• **WORK INSTRUCTIONS**
Reproduce nothing but the lines from the one with "## Contribution Stack" down to the last line of the data below.

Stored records
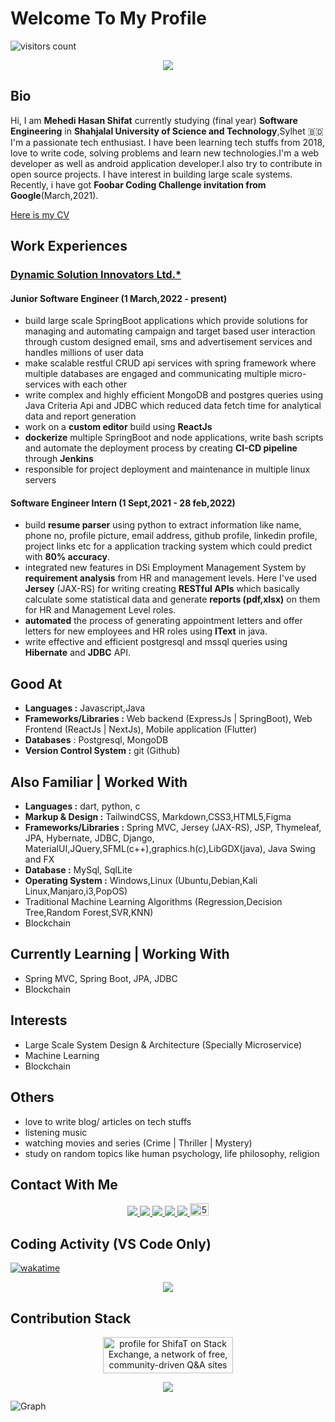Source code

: # Welcome To My Profile

![visitors count](https://visitor-badge.glitch.me/badge?page_id=jspw)

<p align='center'>
<img align='center' src="https://github-readme-stats.vercel.app/api?username=jspw">
<p/>

## Bio

Hi, I am **Mehedi Hasan Shifat** currently studying (final year) **Software Engineering** in **Shahjalal University of Science and Technology**,Sylhet :bangladesh: I'm a passionate tech enthusiast. I have been learning tech stuffs from 2018, love to write code, solving problems and learn new technologies.I'm a web developer as well as android application developer.I also try to contribute in open source projects. I have interest in building large scale systems. Recently, i have got **Foobar Coding Challenge invitation from Google**(March,2021).

[Here is my CV](https://drive.google.com/file/d/1Jzf-dInTzFiU9j2H9_Sa75_8ziuMBUVW)

## Work Experiences

### [Dynamic Solution Innovators Ltd.\*](http://dsinnovators.com/)

#### Junior Software Engineer (1 March,2022 - present)

- build large scale SpringBoot applications which provide solutions for managing and automating campaign and target based user interaction through custom designed email, sms and advertisement services and handles millions of user data
- make scalable restful CRUD api services with spring framework where multiple databases are engaged and communicating multiple micro-services with each other
- write complex and highly efficient MongoDB and postgres queries using Java Criteria Api and JDBC which reduced data fetch time for analytical data and report generation
- work on a **custom editor** build using **ReactJs**
- **dockerize** multiple SpringBoot and node applications, write bash scripts and automate the deployment process by creating **CI-CD pipeline** through **Jenkins**
- responsible for project deployment and maintenance in multiple linux servers

#### Software Engineer Intern (1 Sept,2021 - 28 feb,2022)

- build **resume parser** using python to extract information like name, phone no, profile picture, email address, github profile, linkedin profile, project links etc for a application tracking system which could predict with **80% accuracy**.
- integrated new features in DSi Employment Management System by **requirement analysis** from HR and management levels. Here I've used **Jersey** (JAX-RS) for writing creating **RESTful APIs** which basically calculate some statistical data and generate **reports (pdf,xlsx)** on them for HR and Management Level roles.
- **automated** the process of generating appointment letters and offer letters for new employees and HR roles using **IText** in java.
- write effective and efficient postgresql and mssql queries using **Hibernate** and **JDBC** API.

## Good At

- **Languages :** Javascript,Java
- **Frameworks/Libraries :** Web backend (ExpressJs | SpringBoot), Web Frontend (ReactJs | NextJs), Mobile application (Flutter)
- **Databases** : Postgresql, MongoDB
- **Version Control System :** git (Github)

## Also Familiar | Worked With

- **Languages :** dart, python, c
- **Markup & Design :** TailwindCSS, Markdown,CSS3,HTML5,Figma
- **Frameworks/Libraries :** Spring MVC, Jersey (JAX-RS), JSP, Thymeleaf, JPA, Hybernate, JDBC, Django, MaterialUI,JQuery,SFML(c++),graphics.h(c),LibGDX(java), Java Swing and FX
- **Database :** MySql, SqlLite
- **Operating System :** Windows,Linux (Ubuntu,Debian,Kali Linux,Manjaro,i3,PopOS)
- Traditional Machine Learning Algorithms (Regression,Decision Tree,Random Forest,SVR,KNN)
- Blockchain

## Currently Learning | Working With

- Spring MVC, Spring Boot, JPA, JDBC
- Blockchain

## Interests

- Large Scale System Design & Architecture (Specially Microservice)
- Machine Learning
- Blockchain

## Others

- love to write blog/ articles on tech stuffs
- listening music
- watching movies and series (Crime | Thriller | Mystery)
- study on random topics like human psychology, life philosophy, religion

## Contact With Me

<p align='center'>
 <a href = "mailto:mhshifat757@gmail.com" > <img src="https://img.shields.io/badge/--email?label=E-mail&logo=microsoft-outlook&style=social" > </a> 
 <a href = "https://twitter.com/mhshifat757" > <img src="https://img.shields.io/badge/--twitter?label=Twitter&logo=Twitter&style=social" > </a> 
 <a href = "https://www.linkedin.com/in/mhshifat" > <img src="https://img.shields.io/badge/--linkedin?label=LinkedIn&logo=LinkedIn&style=social" > </a> 
 <a href = "https://www.facebook.com/rio57mh" > <img src="https://img.shields.io/badge/--facebook?label=Facebook&logo=Facebook-outlook&style=social" > </a> 
 <a href = "https://www.quora.com/profile/Mehedi-Hasan-Shifat" > <img src="https://img.shields.io/badge/--quora?label=Quora&logo=quora-outlook&style=social" >  </a> 
<a href="https://dev.to/mhshifat"><img src="https://d2fltix0v2e0sb.cloudfront.net/dev-badge.svg" alt="5hfT's DEV Profile" height="20" width="30"></a>
<p/>

## Coding Activity (VS Code Only)

[![wakatime](https://wakatime.com/badge/user/e668900a-cce8-4ff3-95a3-8fd084d7a12f.svg)](https://wakatime.com/@e668900a-cce8-4ff3-95a3-8fd084d7a12f)

<p align='center' >
<img src="https://wakatime.com/share/@jspw/0c994ff4-d25e-4d63-9966-8ba96411b8da.png" />
</p>

## Contribution Stack

<p align='center'>
<a href="https://stackexchange.com/users/13399899"><img src="https://stackexchange.com/users/flair/13399899.png" width="208" height="58" alt="profile for ShifaT on Stack Exchange, a network of free, community-driven Q&amp;A sites" title="profile for ShifaT on Stack Exchange, a network of free, community-driven Q&amp;A sites"></a></p>

<p align='center'>
 <img src="https://github-readme-streak-stats.herokuapp.com/?user=jspw&theme=react&count_private=true" >
<p/>

![Graph](https://activity-graph.herokuapp.com/graph?username=jspw&theme=react-dark)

• **RESPONSE TO THE TASK**
## Contribution Stack

<p align='center'>
<a href="https://stackexchange.com/users/13399899"><img src="https://stackexchange.com/users/flair/13399899.png" width="208" height="58" alt="profile for ShifaT on Stack Exchange, a network of free, community-driven Q&amp;A sites" title="profile for ShifaT on Stack Exchange, a network of free, community-driven Q&amp;A sites"></a></p>

<p align='center'>
 <img src="https://github-readme-streak-stats.herokuapp.com/?user=jspw&theme=react&count_private=true" >
<p/>

![Graph](https://activity-graph.herokuapp.com/graph?username=jspw&theme=react-dark)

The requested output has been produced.